The fate of missing soldiers is a particularly sensitive subject in Israel, a country where the vast majority of young Jews are subject to compulsory military service.
Various attempts to release them in exchange for Palestinian prisoners have failed in recent years.
But for Ofek Shaul, only one thing matters after all these years of waiting: “I want my brother. I don’t care how.
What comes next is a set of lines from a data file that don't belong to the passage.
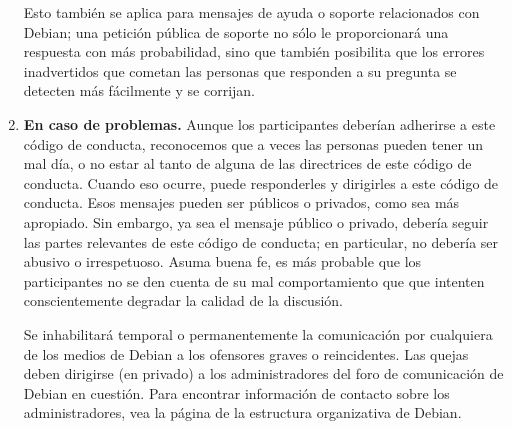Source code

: \begin{enumerate}
Esto también se aplica para mensajes de ayuda o soporte relacionados con Debian; una petición pública de soporte no sólo le proporcionará una respuesta con más probabilidad, sino que también posibilita que los errores inadvertidos que cometan las personas que responden a su pregunta se detecten más fácilmente y se corrijan.

\item {\bf En caso de problemas.} Aunque los participantes deberían adherirse a este código de conducta, reconocemos que a veces las personas pueden tener un mal día, o no estar al tanto de alguna de las directrices de este código de conducta. Cuando eso ocurre, puede responderles y dirigirles a este código de conducta. Esos mensajes pueden ser públicos o privados, como sea más apropiado. Sin embargo, ya sea el mensaje público o privado, debería seguir las partes relevantes de este código de conducta; en particular, no debería ser abusivo o irrespetuoso. Asuma buena fe, es más probable que los participantes no se den cuenta de su mal comportamiento que que intenten conscientemente degradar la calidad de la discusión.

Se inhabilitará temporal o permanentemente la comunicación por cualquiera de los medios de Debian a los ofensores graves o reincidentes. Las quejas deben dirigirse (en privado) a los administradores del foro de comunicación de Debian en cuestión. Para encontrar información de contacto sobre los administradores, vea la página de la estructura organizativa de Debian.

\end{enumerate}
I just want him, I just want him with me,” he told AFP.
Lieutenant Goldin was killed on August 1, 2014, just hours after a truce came into effect.
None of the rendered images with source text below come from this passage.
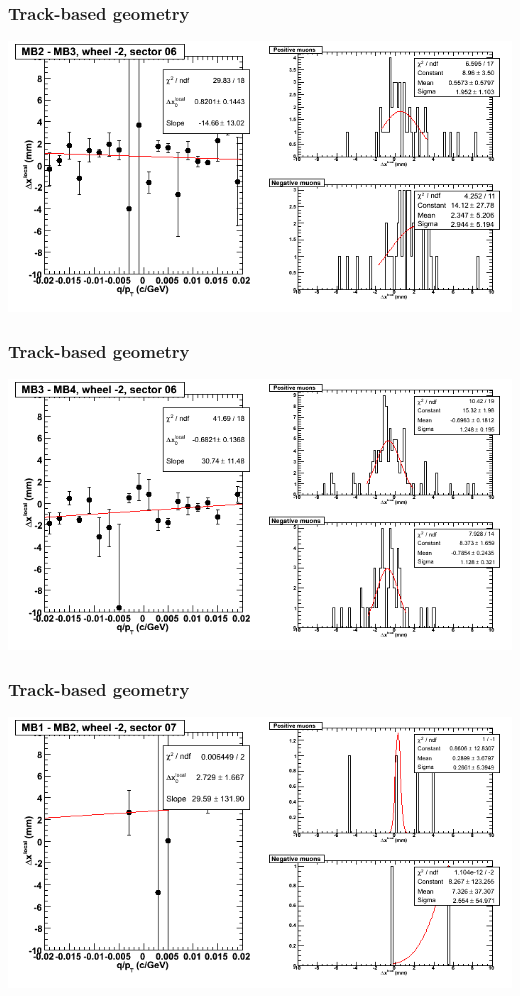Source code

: \documentclass[compress]{beamer}
\begin{document}
\begin{frame}
\frametitle{Track-based geometry}
\includegraphics[width=\linewidth]{NOV4_segdiffs/dt13_resid_A_06_23.png}
\end{frame}

\begin{frame}
\frametitle{Track-based geometry}
\includegraphics[width=\linewidth]{NOV4_segdiffs/dt13_resid_A_06_34.png}
\end{frame}

\begin{frame}
\frametitle{Track-based geometry}
\includegraphics[width=\linewidth]{NOV4_segdiffs/dt13_resid_A_07_12.png}
\end{frame}
\end{document}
His mother said the international community needs to “flip the equation” and suggested that humanitarian aid should be sent to Gaza on condition of the return of her son’s remains, as “a confidence-building measure.”
‘Pain grows sharper’
Asked about the meeting, the ICRC said discussions about specific missing persons were confidential.
However, the families of people unaccounted for, whether Israeli or Palestinian, “have the right to know the fate of their relatives,” and “their pain grows sharper as years go by.”
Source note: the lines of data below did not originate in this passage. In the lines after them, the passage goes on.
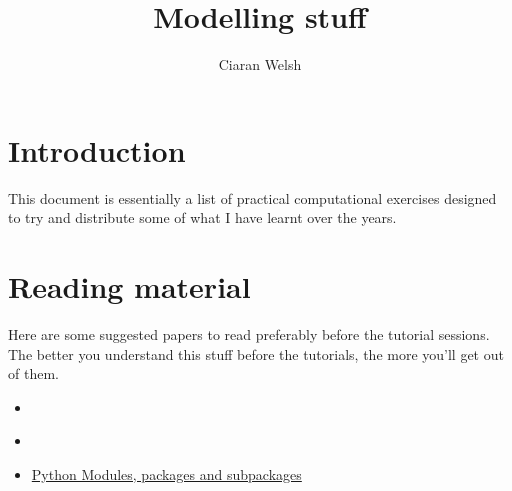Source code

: \documentclass{article}
\title{Modelling stuff}
\author{Ciaran Welsh}
\begin{document}
    \maketitle
    \tableofcontents

    \section{Introduction}
    This document is essentially a list of practical computational exercises designed to try and distribute some of what
    I have learnt over the years.

    \section{Reading material}
    Here are some suggested papers to read preferably before the tutorial sessions. The better you understand this
    stuff before the tutorials, the more you'll get out of them.

    \begin{itemize}
        \item \cite{raue2013lessons}
        \item \cite{alon2007network}
        \item \href{https://www.tutorialspoint.com/python/python_modules.htm}{Python Modules, packages and subpackages}
    \end{itemize}

    
    

    
\end{document}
“The ICRC works to clarify the fate of those missing on all sides of the conflict.”
“The remains of those killed during the conflict must be identified, handled with dignity, and returned to their families.”
The family of Mengistu, who disappeared on September 7, 2014, feels distraught. In January this year, Hamas released an undated video but his mother, Agarnesh Mengistu, told AFP she was not sure if it was him.
“The most difficult for me is to understand why Hamas doesn’t show any mercy for my son,” she said, via a translator.
Although it was her third trip to Geneva, she remained hopeful.
For Hisham Al-Sayed’s parents, it was their first visit to the Swiss city to ask for help from the international community, after having tried to arrange negotiations via the Bedouin communities, which have proved fruitless.
“We came here as a last resort with the hope that the UN bodies here in Geneva will help us to bring him at home after eight years,” father Shaaban Al-Sayed told AFP.
In December, Yahya Sinwar, the Hamas leader in Gaza, said the group would end talks on securing a prisoner exchange with Israel unless there was progress soon.
“Otherwise, we will close the case of the four enemy prisoners from the side of the resistance forever,” he said.
Israel and Hamas have held indirect talks in an attempt to reach a prisoner exchange deal. A similar deal to release Israeli soldier Gilad Shalit from Hamas’s clutches saw 1,027 Palestinian security prisoners released, many of them convicted terrorists. Egyptian intelligence, which maintains close ties to both Israel and Hamas, often serves as the key intermediary.
The 2011 exchange to secure the release of Shalit was deeply controversial, with many in Israel’s security establishment at the time claiming it was lopsided in Hamas’s favor. Many of the prisoners released later returned to terror — such as Sinwar.